Comparing Groups applet

This applet focuses on partitioning of variation in a response variable by a categorical explanatory variable, allowing for simulation-based inference. The first image is a dotplot of the quantitative response variable, which can then be separated into groups. You will also see a pie chart illustrating the percentage of variation in the response variable explained by the explanatory variable. If you check the box to show the ANOVA table you can then also check the box to display the 95% confidence intervals—pooled two-sample t-intervals; asterisks indicate the intervals that do not include zero.

Check the Show Shuffle Options box to simulate a randomization test. Choices of Statistic include Mean Group Difference (sum of all absolute pairwise differences), differences in means or medians and (pooled) t-statistic (if explanatory variable is binary), F, and R². If you press Shuffle Responses, the observed response variable values are redistributed randomly to the explanatory variable groups and the statistic is added to the Statistic graph on the right. Using the Plot radio button you can see this pooling and re-dealing to groups visually. Specifying more shuffles turns off this animation. The most recent shuffle result is highlighted in blue. You can also click on an observation in the Statistic graph to recall the corresponding shuffle. A p-value can be approximated by putting the observed statistic in the Count Samples box, selecting an appropriate direction, and pressing Count. The applet warns you if you input a value that does not match the observed Sample data. When using the t-statistic or the F-statistic, you have the option to Overlay the theoretical distribution on the simulated results and compare the p-values. (You can also explore the uniform distribution of the p-value.)
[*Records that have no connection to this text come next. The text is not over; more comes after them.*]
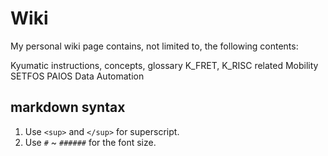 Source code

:# Wiki

My personal wiki page contains, not limited to, the following contents:

Kyumatic instructions, concepts, glossary
K_FRET, K_RISC related
Mobility
SETFOS
PAIOS
Data Automation

## markdown syntax

1. Use `<sup>` and `</sup>` for superscript.
2. Use `#` \~ `######` for the font size.

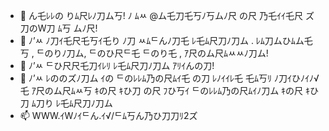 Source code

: - 👋 ん乇ﾚﾚの りﾑ尺ﾚﾉ刀ム丂! ﾉ ﾑﾶ @ム乇刀乇丂ﾉ丂ムﾉ尺 の尺 乃乇ｲｲ乇尺 ズ刀のW刀 ﾑ丂 ムﾉ尺!
- 👀 ﾉ’ﾶ ﾉ刀ｲ乇尺乇丂ｲ乇り ﾉ刀 ﾶﾑᄃんﾉ刀乇 ﾚ乇ﾑ尺刀ﾉ刀ム . ﾚﾑ刀ムひﾑム乇丂 , ᄃのりﾉ刀ム, ᄃのひ尺ᄃ乇 ᄃのり乇 , ｱ尺のム尺ﾑﾶﾶﾉ刀ム!
- 🌱 ﾉ’ﾶ ᄃひ尺尺乇刀ｲﾚﾘ ﾚ乇ﾑ尺刀ﾉ刀ム ｱﾘｲんの刀!
- 💞️ ﾉ’ﾶ ﾚののズﾉ刀ム ｲの ᄃのﾚﾚﾑ乃の尺ﾑｲ乇 の刀 ﾚﾉｲｲﾚ乇 乇ﾑ丂ﾘ ﾉ刀ｲひﾉｲﾉ√乇 ｱ尺のム尺ﾑﾶ丂 ｷの尺 ｷひ刀 の尺 ﾌひ丂ｲ ᄃのﾚﾚﾑ乃の尺ﾑｲﾉ刀ム ｷの尺 ｷひ刀 ﾑ刀り ﾚ乇ﾑ尺刀ﾉ刀ム 
- 📫 WWW.ｲWﾉｲᄃん.ｲ√/ᄃﾑ丂ん乃ひ刀刀ﾘ2ズ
This applet allows you to paste in unstacked data (each column is a group). Be sure to check the Unstacked box before you paste in the data and press Use Data.

Multiple Variables applet

This applet allows you to paste in several columns of quantitative and categorical variables. When you press Use Data, the applet will tell you how many rows contains missing values and removes them from the dataset. Numeric variables will be treated as quantitative (e.g., a Likert scale of 1-5).

Once the Variables list is populated, you can drag the variable boxes from that list into the Response or Explanatory boxes. If you drag one variable, you can view the histogram, boxplot, and descriptive statistics for that variable. Only categorical variables can be moved into the Subset By box. This separates the graphs and gives color-coded (up to 6 groups) summary statistics for the groups. The pie chart will also update with the proportion of variation explained by the model. You can also check boxes to display the ANOVA table and a histogram of the residuals (with the residual standard error as SE and DF error).

Moving a quantitative variable into the Explanatory variable box will display the scatterplot and options to view the “statistical model” (Show Equation) and the regression output (Statistical model), as well as the correlation coefficient, R², and standard error of the residuals (regression SE). Using a categorical variable in the Explanatory box will default to a scatterplot with -1/1 (effect) coding. You can check the box to show the regression equation, which connects the group means. This also enables the ability to change to Indicator coding (see pull-down menu below pie chart) and to change the regression output accordingly. In the regression output we include the ‘missing coefficient’ for either type of coding (remember not to count these when determining degrees of freedom). The residuals output will now also include Residuals vs. Predicted (“fitted”) values.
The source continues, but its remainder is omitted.